Mt. Gox, the Bitcoin world's leading exchange, closed in 2014 after hackers stole 850,000 bitcoins, worth around $450 million that time. In July 2014, US law enforcement department arrested Alexander Vinnik, a Russian citizen, for accepting stolen bitcoins from Mt. Gox and money laundering.
Popular Bitcoin exchange Bitstamp lost around 19,000 bitcoins, then worth about $5 million. It remains a leading Bitcoin exchange even today.

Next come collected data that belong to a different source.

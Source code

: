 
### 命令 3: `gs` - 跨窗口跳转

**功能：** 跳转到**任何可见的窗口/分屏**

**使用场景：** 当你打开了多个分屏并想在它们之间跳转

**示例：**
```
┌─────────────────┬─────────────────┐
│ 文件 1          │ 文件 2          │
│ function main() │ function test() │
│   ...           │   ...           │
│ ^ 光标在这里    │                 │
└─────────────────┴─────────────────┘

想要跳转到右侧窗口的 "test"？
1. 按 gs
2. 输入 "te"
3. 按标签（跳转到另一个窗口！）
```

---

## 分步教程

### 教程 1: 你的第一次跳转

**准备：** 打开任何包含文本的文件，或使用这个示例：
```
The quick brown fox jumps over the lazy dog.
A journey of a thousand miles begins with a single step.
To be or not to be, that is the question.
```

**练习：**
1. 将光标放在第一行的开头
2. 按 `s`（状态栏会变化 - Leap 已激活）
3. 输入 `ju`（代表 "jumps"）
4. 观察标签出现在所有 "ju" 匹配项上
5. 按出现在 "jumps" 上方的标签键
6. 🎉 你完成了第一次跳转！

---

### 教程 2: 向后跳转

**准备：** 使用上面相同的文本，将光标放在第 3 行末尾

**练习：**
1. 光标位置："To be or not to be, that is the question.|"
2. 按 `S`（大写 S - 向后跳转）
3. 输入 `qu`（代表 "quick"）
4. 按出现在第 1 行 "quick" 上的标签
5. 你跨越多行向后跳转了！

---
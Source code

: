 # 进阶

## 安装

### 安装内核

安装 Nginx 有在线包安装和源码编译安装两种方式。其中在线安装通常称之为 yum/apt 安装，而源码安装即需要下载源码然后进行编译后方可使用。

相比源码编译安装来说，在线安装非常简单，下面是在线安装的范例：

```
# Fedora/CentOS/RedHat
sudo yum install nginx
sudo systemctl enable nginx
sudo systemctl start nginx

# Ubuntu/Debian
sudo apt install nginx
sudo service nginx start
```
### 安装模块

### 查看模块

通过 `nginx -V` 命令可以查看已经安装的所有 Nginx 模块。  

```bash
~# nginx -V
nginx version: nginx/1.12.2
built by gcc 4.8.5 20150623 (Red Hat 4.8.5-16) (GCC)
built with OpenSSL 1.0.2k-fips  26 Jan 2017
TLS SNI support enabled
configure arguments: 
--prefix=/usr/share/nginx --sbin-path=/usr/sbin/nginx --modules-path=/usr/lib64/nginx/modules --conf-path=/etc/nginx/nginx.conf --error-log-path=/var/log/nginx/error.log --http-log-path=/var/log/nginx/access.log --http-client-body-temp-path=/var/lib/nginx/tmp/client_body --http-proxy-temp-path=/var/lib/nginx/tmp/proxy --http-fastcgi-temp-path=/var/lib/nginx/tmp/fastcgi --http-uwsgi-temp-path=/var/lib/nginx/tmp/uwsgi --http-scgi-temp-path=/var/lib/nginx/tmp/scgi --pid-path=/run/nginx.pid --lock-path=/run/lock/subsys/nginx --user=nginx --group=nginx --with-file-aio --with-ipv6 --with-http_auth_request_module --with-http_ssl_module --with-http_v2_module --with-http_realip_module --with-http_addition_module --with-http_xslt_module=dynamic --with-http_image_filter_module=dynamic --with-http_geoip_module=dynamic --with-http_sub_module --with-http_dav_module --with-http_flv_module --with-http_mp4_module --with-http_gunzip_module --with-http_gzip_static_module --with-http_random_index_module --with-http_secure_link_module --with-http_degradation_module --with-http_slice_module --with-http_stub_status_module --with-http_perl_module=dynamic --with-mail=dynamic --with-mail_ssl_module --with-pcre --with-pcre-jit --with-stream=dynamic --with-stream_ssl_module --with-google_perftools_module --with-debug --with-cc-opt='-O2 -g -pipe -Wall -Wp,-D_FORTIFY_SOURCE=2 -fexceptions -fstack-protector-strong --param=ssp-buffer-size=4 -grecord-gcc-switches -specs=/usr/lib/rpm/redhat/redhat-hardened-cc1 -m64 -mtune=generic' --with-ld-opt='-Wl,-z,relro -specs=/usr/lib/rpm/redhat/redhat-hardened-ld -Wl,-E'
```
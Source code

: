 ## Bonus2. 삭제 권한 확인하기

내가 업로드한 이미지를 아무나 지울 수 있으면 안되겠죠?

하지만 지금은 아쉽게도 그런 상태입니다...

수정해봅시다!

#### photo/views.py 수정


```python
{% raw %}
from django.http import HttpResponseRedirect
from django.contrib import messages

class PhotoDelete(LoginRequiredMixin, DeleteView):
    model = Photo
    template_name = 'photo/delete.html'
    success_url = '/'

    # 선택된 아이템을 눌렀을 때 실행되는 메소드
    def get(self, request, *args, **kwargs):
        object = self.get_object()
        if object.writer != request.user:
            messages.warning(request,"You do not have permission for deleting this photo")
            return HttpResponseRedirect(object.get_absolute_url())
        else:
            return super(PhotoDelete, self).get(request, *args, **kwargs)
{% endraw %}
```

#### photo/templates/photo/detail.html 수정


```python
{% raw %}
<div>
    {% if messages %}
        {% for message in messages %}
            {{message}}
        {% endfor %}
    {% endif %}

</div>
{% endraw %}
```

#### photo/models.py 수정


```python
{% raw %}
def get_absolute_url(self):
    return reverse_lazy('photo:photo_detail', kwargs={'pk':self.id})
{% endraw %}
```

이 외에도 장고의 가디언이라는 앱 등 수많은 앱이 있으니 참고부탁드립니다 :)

Another Bitcoin exchange, Bitfinex, announced that hackers had stolen $77 million worth of bitcoins. The company asked its customers to take a 36% cut in the value of their deposits. The exchange still deals in Bitcoins.
December 7, 2017
Bitcoins worth $70 million were estimated to have been stolen from NiceHash, according to the Wall Street Journal. Hackers allegedly stole 4,736 bitcoins from a NiceHash digital wallet
Voices of caution
In at least three instances, the Reserve Bank of India has warned the investors regarding the potential bubble around such virtual currencies. The RBI had said that virtual currencies are risky as "they are stored in digital/electronic media that are called electronic wallets" and investors are "prone to losses arising out of hacking, loss of password, malware attack etc."
Earlier during the Monsoon session of parliament, the Finance Minister had informed that there are no regulations governing virtual currencies in India and the RBI has not given any licence to any entity/company to operate such currencies.